In recent years there has been interest in the field of "hardware decelerators," which serve primarily to make computation more interesting rather than more efficient.
This builds off the work of "NaN-Gates and Flip-FLOPS" [9] to provide a hardware synthesis implementation of real-number computational logic using the Yosys Open Synthesis Suite [1] framework, and evaluates the impacts of different floating point formats.

**ACH Reference Format:**  
Cassie Jones.
2020.
NaN-Gate Synthesis and Hardware Deceleration.
In *Proceedings of SIGBOVIK 2020*, Pittsburgh, PA, USA, April 1, 2020.
(SIGBOVIK '20, ACH).

# Introduction {-}

Harware decelerators work on the principle of "stop and smell the roses."
There are some qualities that are more important than sheer efficiency, and often these improvements can often only be realized by taking the computer and slowing it down to a more leisurely pace.
The largest advancements in the field happen in the emulation space, since it's the most widely accessible.
It may be most familiar in the form of video-game computers, building computers out of redstone in Minecraft, Factorio combinators, or the like [7] [6].

> "But of course speed is not what we're after here. We're after just, beautiful computation going on inside the heart of this machine." --- Tom7 [10]

The SIGBOVIK 2019 paper "NaN-Gates and Flip-FLOPS" decelerates computers in the name of elegance: it throws away the assumption of binary computers and builds ones based on real numbers, specifically IEEE-754 floating point numbers.
It aims towards "reboot computing using the beautiful foundation of real numbers," but it still leaves us with room for improvement in a few areas.
It leaves the logic gates in the domain of emulation, which limits the types of hardware that are easy to build, and it limits the elegance that can be achieved.
By using an existing CPU as the floating point processor, you still have a computer that's based on binary emulating your real number logic.

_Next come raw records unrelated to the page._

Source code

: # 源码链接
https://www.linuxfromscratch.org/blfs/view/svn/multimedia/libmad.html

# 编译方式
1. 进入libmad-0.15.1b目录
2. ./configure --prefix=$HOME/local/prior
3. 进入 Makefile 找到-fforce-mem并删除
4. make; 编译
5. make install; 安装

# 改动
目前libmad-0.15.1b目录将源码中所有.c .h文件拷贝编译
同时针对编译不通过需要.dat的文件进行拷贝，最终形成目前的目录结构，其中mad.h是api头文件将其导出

Here, we attempt to remove this limitation by bringing NaN-gate computation to the domain of native hardware, via a custom Yosys synthesis pass.

# NaN-Gate Synthesis

The Yosys Open SYnthesis Suite [1] is a free and open source archicture-neutral logic synthesis framework.
It can synthesize Verilog into a variety of backend formats using a flexible and pluggable architecture of passes.
The Yosys manual has a chapter on how to write extensions [2, Ch. 6], which can be consulted for documentation and examples on how Yosys passes are built.
We provide a Yosys extension which synthesizes a circuit down to a network of small floating point units implementing the NaN-gate function.
This can be further synthesized to a final target, like a specific FPGA architecture.

## Yosys Synthesis

We will demonstrate all synthesis with the following toggle module, since it's small enough for all stages of synthesis results to be understandable and fit neatly on the page.

```verilog
module toggle(input clk, input en, output out);

always @(posedge clk) begin
    if (en) out <= ~out;
end

endmodule
```

Yosys will take a Verilog module like this and flatten the procedural blocks into circuits with memory elements.
Running sythesis gives us a circuit with a flip-flop, a toggle, and a multiplexer that's driven by the enable line.

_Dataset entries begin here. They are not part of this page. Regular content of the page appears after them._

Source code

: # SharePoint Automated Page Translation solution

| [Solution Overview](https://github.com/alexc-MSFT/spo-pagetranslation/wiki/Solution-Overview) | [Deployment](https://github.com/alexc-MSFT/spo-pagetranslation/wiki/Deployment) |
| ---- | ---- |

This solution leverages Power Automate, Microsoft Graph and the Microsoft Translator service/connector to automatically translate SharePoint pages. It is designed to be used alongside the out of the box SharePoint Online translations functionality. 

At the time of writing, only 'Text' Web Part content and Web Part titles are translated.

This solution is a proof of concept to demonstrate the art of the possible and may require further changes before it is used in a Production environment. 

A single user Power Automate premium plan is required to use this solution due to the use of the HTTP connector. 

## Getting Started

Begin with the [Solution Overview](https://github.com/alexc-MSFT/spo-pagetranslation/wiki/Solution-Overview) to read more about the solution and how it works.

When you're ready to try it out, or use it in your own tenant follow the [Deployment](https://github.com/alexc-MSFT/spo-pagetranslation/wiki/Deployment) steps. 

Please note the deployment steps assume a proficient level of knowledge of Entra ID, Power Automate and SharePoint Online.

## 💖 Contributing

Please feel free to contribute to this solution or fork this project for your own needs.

![The synthesized toggle circuit.](figures/toggle-base.svg)

We can also ask yosys to synthesize this to exclusively NAND and NOT gates with a small synthesis script.

```tcl
read_verilog toggle.v
synth
abc -g NAND
```

This particular design synthesizes to 1 D flip-flop, 3 NAND gates, and 2 NOT gates.

![The circuit synthesized down to only NAND, NOT, and memory elements.](figures/toggle-nand.svg)

## The Yosys `synth_nan` Pass

Our `synth_nan` pass is implemented as a Yosys extension.
For convenience, we'll describe the behavior in terms of the 3-bit float synthesis.
It converts a module to NaN-gate logic.
It summarizes itself as running:

```tcl
synth
abc -g NAND
nand_to_nan
share_nan
dff_nan
simplify_nan
clean
techmap_nan
```

The first two steps there are standard synthesis.
The `synth` pass will convert a module into coarsly optimized circuits, and `abc -g NAND` will remap the entire thing into optimized NAND logic.

One complexity we have to deal with is external interfaces.
Despite the wonderful realms of pure real-number computation we want to interact with, when interacting with fixed hardware component interfaces, we have to convert between flots and bits.
In order to handle this, the NaN gate tech library has modules like `fp3_to_bit` and `bit_to_fp3` which perform this boundary conversion.
In order to deal with the chaotic diversity of real circuits, for robustness, the `nand_to_nan` pass converts each NAND gate to a `bit_to_fp3 -> NaN -> fp3_to_bit` chain.
Don't worry, these conversions will later be removed everywhere they don't turn out to be necessary.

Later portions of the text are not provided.